Prof Alan Dunlop has filled three A4-size sketchbooks with drawings over the last eight weeks.
He has sketched scenes inside and outside the family home in the Queen Elizabeth Forest, near Aberfoyle.
His daughters Leah, 20, and Anna, 23, feature in his drawings, along with pets and the wildlife that visit the garden.
Prof Dunlop said he had been relatively lucky during the coronavirus pandemic.
But he said: "One of the projects I was doing before the pandemic was a renovation for a client in New York. When I think things are bad I think of her being at the epicentre of the problem."
Prof Dunlop also has concerns about the virus' lasting economic impact on his profession.

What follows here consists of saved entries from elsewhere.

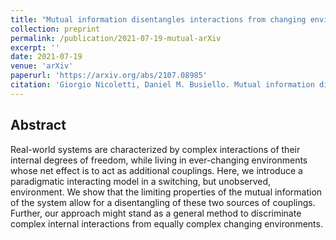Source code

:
 ```yaml
---
title: "Mutual information disentangles interactions from changing environments"
collection: preprint
permalink: /publication/2021-07-19-mutual-arXiv
excerpt: ''
date: 2021-07-19
venue: 'arXiv'
paperurl: 'https://arxiv.org/abs/2107.08985'
citation: 'Giorgio Nicoletti, Daniel M. Busiello. Mutual information disentangles interactions from changing environments. arXiv:2107.08985 (2021).'
---
```


## Abstract
Real-world systems are characterized by complex interactions of their internal degrees of freedom, while living in ever-changing environments whose net effect is to act as additional couplings. Here, we introduce a paradigmatic interacting model in a switching, but unobserved, environment. We show that the limiting properties of the mutual information of the system allow for a disentangling of these two sources of couplings. Further, our approach might stand as a general method to discriminate complex internal interactions from equally complex changing environments.
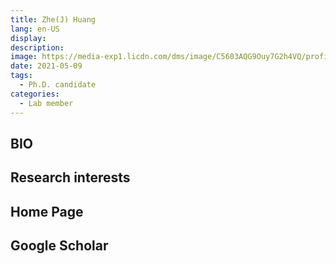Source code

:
 ```yaml
---
title: Zhe(J) Huang
lang: en-US
display: 
description: 
image: https://media-exp1.licdn.com/dms/image/C5603AQG9Ouy7G2h4VQ/profile-displayphoto-shrink_400_400/0/1517540786613?e=1624492800&v=beta&t=cpuIzJAj8WFBZW6cwiw_NGNwuctjGpX6EVAY_yh0HcQ
date: 2021-05-09
tags:
  - Ph.D. candidate
categories:
  - Lab member
--- 
```


## BIO


## Research interests


## Home Page

## Google Scholar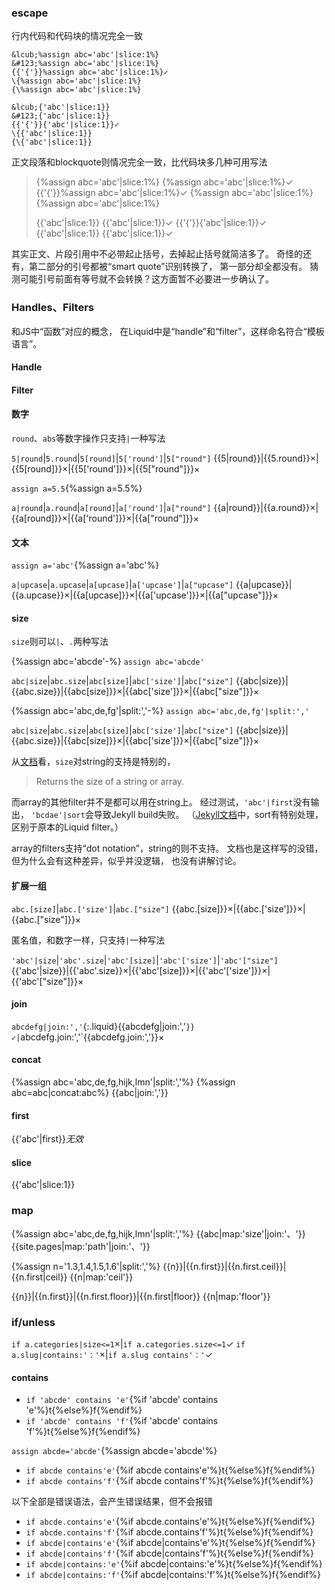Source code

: 

### escape
行内代码和代码块的情况完全一致
```liquid
&lcub;%assign abc='abc'|slice:1%}
&#123;%assign abc='abc'|slice:1%}
{{'{'}}%assign abc='abc'|slice:1%}✓
\{%assign abc='abc'|slice:1%}
{\%assign abc='abc'|slice:1%}

&lcub;{'abc'|slice:1}}
&#123;{'abc'|slice:1}}
{{'{'}}{'abc'|slice:1}}✓
\{{'abc'|slice:1}}
{\{'abc'|slice:1}}
```

正文段落和blockquote则情况完全一致，比代码块多几种可用写法
>&lcub;%assign abc='abc'|slice:1%}
>&#123;%assign abc='abc'|slice:1%}✓
>{{'{'}}%assign abc='abc'|slice:1%}✓
>\{%assign abc='abc'|slice:1%}
>{\%assign abc='abc'|slice:1%}
>
>&lcub;{'abc'|slice:1}}
>&#123;{'abc'|slice:1}}✓
>{{'{'}}{'abc'|slice:1}}✓
>\{{'abc'|slice:1}}
>{\{'abc'|slice:1}}✓

其实正文、片段引用中不必带起止括号，去掉起止括号就简洁多了。
奇怪的还有，第二部分的引号都被“smart quote”识别转换了，
第一部分却全都没有。
猜测可能引号前面有等号就不会转换？这方面暂不必要进一步确认了。

### Handles、Filters
和JS中“函数”对应的概念，
在Liquid中是“handle”和“filter”，这样命名符合“模板语言”。

#### Handle

#### Filter

#### 数字
`round`、`abs`等数字操作只支持`|`一种写法

`5|round`|`5.round`|`5[round]`|`5['round']`|`5["round"]`
{{5|round}}|{{5.round}}×|{{5[round]}}×|{{5['round']}}×|{{5["round"]}}×

`assign a=5.5`{%assign a=5.5%}

`a|round`|`a.round`|`a[round]`|`a['round']`|`a["round"]`
{{a|round}}|{{a.round}}×|{{a[round]}}×|{{a['round']}}×|{{a["round"]}}×

#### 文本
`assign a='abc'`{%assign a='abc'%}

`a|upcase`|`a.upcase`|`a[upcase]`|`a['upcase']`|`a["upcase"]`
{{a|upcase}}|{{a.upcase}}×|{{a[upcase]}}×|{{a['upcase']}}×|{{a["upcase"]}}×

#### size
`size`则可以`|`、`.`两种写法

{%assign abc='abcde'-%}
`assign abc='abcde'`

`abc|size`|`abc.size`|`abc[size]`|`abc['size']`|`abc["size"]`
{{abc|size}}|{{abc.size}}|{{abc[size]}}×|{{abc['size']}}×|{{abc["size"]}}×

{%assign abc='abc,de,fg'|split:','-%}
`assign abc='abc,de,fg'|split:','`

`abc|size`|`abc.size`|`abc[size]`|`abc['size']`|`abc["size"]`
{{abc|size}}|{{abc.size}}|{{abc[size]}}×|{{abc['size']}}×|{{abc["size"]}}×

从[文档]看，`size`对string的支持是特别的，
>Returns the size of a string or array.

[文档]:https://shopify.dev/docs/api/liquid/filters/size

而array的其他filter并不是都可以用在string上。
经过测试，`'abc'|first`没有输出，
`'bcdae'|sort`会导致Jekyll build失败。
（[Jekyll文档]中，sort有特别处理，区别于原本的Liquid filter。）

[Jekyll文档]:https://jekyllrb.com/docs/liquid/filters

array的filters支持“dot notation”，string的则不支持。
文档也是这样写的没错，但为什么会有这种差异，似乎并没逻辑，
也没有讲解讨论。

#### 扩展一组

`abc.[size]`|`abc.['size']`|`abc.["size"]`
{{abc.[size]}}×|{{abc.['size']}}×|{{abc.["size"]}}×

匿名值，和数字一样，只支持`|`一种写法

`'abc'|size`|`'abc'.size`|`'abc'[size]`|`'abc'['size']`|`'abc'["size"]`
{{'abc'|size}}|{{'abc'.size}}×|{{'abc'[size]}}×|{{'abc'['size']}}×|{{'abc'["size"]}}×

#### join

`abcdefg|join:','`{:.liquid}{{abcdefg|join:','`}}✓|`abcdefg.join:','`{{abcdefg.join:','}}×

#### concat
{%assign abc='abc,de,fg,hijk,lmn'|split:','%}
{%assign abc=abc|concat:abc%}
{{abc|join:','}}

#### first
{{'abc'|first}}*无效*

#### slice
{{'abc'|slice:1}}

### map
{%assign abc='abc,de,fg,hijk,lmn'|split:','%}
{{abc|map:'size'|join:'、'}}
{{site.pages|map:'path'|join:'、'}}

{%assign n='1.3,1.4,1.5,1.6'|split:','%}
{{n}}|{{n.first}}|{{n.first.ceil}}|{{n.first|ceil}}
{{n|map:'ceil'}}

{{n}}|{{n.first}}|{{n.first.floor}}|{{n.first|floor}}
{{n|map:'floor'}}

### if/unless

`if a.categories|size<=1`×|`if a.categories.size<=1`✓
`if a.slug|contains:'：'`×|`if a.slug contains'：'`✓

#### contains
- `if 'abcde' contains 'e'`{%if 'abcde' contains 'e'%}t{%else%}f{%endif%}
- `if 'abcde' contains 'f'`{%if 'abcde' contains 'f'%}t{%else%}f{%endif%}

`assign abcde='abcde'`{%assign abcde='abcde'%}
- `if abcde contains'e'`{%if abcde contains'e'%}t{%else%}f{%endif%}
- `if abcde contains'f'`{%if abcde contains'f'%}t{%else%}f{%endif%}

以下全部是错误语法，会产生错误结果，但不会报错
- `if abcde.contains'e'`{%if abcde.contains'e'%}t{%else%}f{%endif%}
- `if abcde.contains'f'`{%if abcde.contains'f'%}t{%else%}f{%endif%}
- `if abcde|contains'e'`{%if abcde|contains'e'%}t{%else%}f{%endif%}
- `if abcde|contains'f'`{%if abcde|contains'f'%}t{%else%}f{%endif%}
- `if abcde|contains:'e'`{%if abcde|contains:'e'%}t{%else%}f{%endif%}
- `if abcde|contains:'f'`{%if abcde|contains:'f'%}t{%else%}f{%endif%}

"I don't know how many architects' businesses will come out of this, I hope they do," he said.
Prof Dunlop, who also teaches architecture to university students, describes his lockdown sketches books as a visual diary and a record of his experience of these times.
"Sketches are like a time machine," he said. "I still have sketches I made 20-25 years ago and looking at them they instantly transport me back to the time when I did the drawings.
"Hopefully I'll still be around in another 25 years and be able to look at these new sketches and remember the events of the last eight weeks - and for how many more weeks the lockdown lasts."